Here, the Earth's surface is part of an 800-km-wide zone of slow deformation of the North American plate. The terrain is responding to the motion of the Pacific plate to the northwest and the weight of the high elevation intermountain western U.S. Cumulative displacement along these faults over long periods of time built, and is still building, topographic relief, i.e. the valleys and ranges. Earthquakes associated with infrequent slip on these faults generate the seismicity felt by people who live in the Great Basin and Sierra Nevada.
In my research I use GPS to measure the processes behind growth of mountains and generation of earthquakes in the Basin and Range and Sierra Nevada. GPS provides precise measurements that let us understand the style and distribution of Earth surface deformation that is a direct consequence of continent-scale tectonic processes.

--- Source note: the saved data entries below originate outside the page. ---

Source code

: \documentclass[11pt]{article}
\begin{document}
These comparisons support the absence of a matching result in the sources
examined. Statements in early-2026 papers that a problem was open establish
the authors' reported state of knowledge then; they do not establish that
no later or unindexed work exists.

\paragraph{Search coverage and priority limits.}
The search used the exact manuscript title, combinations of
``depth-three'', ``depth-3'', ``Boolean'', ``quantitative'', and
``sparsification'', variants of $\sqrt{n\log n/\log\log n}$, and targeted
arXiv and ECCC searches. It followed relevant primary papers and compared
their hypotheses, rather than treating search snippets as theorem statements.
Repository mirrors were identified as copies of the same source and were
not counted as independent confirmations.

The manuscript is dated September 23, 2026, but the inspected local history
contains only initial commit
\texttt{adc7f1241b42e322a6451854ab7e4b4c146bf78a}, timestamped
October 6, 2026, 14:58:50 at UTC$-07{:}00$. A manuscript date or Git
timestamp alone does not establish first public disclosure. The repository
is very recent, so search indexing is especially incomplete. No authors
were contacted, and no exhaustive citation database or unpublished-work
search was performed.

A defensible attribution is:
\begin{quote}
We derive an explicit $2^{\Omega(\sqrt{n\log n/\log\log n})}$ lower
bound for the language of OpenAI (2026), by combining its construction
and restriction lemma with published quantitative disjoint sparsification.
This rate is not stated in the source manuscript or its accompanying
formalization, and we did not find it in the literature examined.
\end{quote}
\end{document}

Data from station P085 shows that central Nevada moves 2.9 mm/yr (yes, *millimeters* per year!) with respect to points east of Salt Lake City, Utah. We can also see that points in California move a little faster than station P085, showing that the crust is stretching west of P085. For example, PBO station P349
moves west 6.6 mm/yr, so there is ~3.7 mm/yr of east-west stretching between those two points.
In tectonic geodesy we are interested in the slope of the GPS position time series that indicates the steady rate of motion of the station. The data show a position for each day (blue dots). Slow and steady motion is the effect of the drift of Earth's crust under central Nevada with respect to the rest of the North American plate.
Measurements of this sort have been made at many stations in the Great Basin and rest of the world. Figure 3 shows the measurements from hundreds of stations in Nevada. These show a slow steady changes of rates across the region, a smoothly varying deformation field illustrating the stately flow the Earth's crust.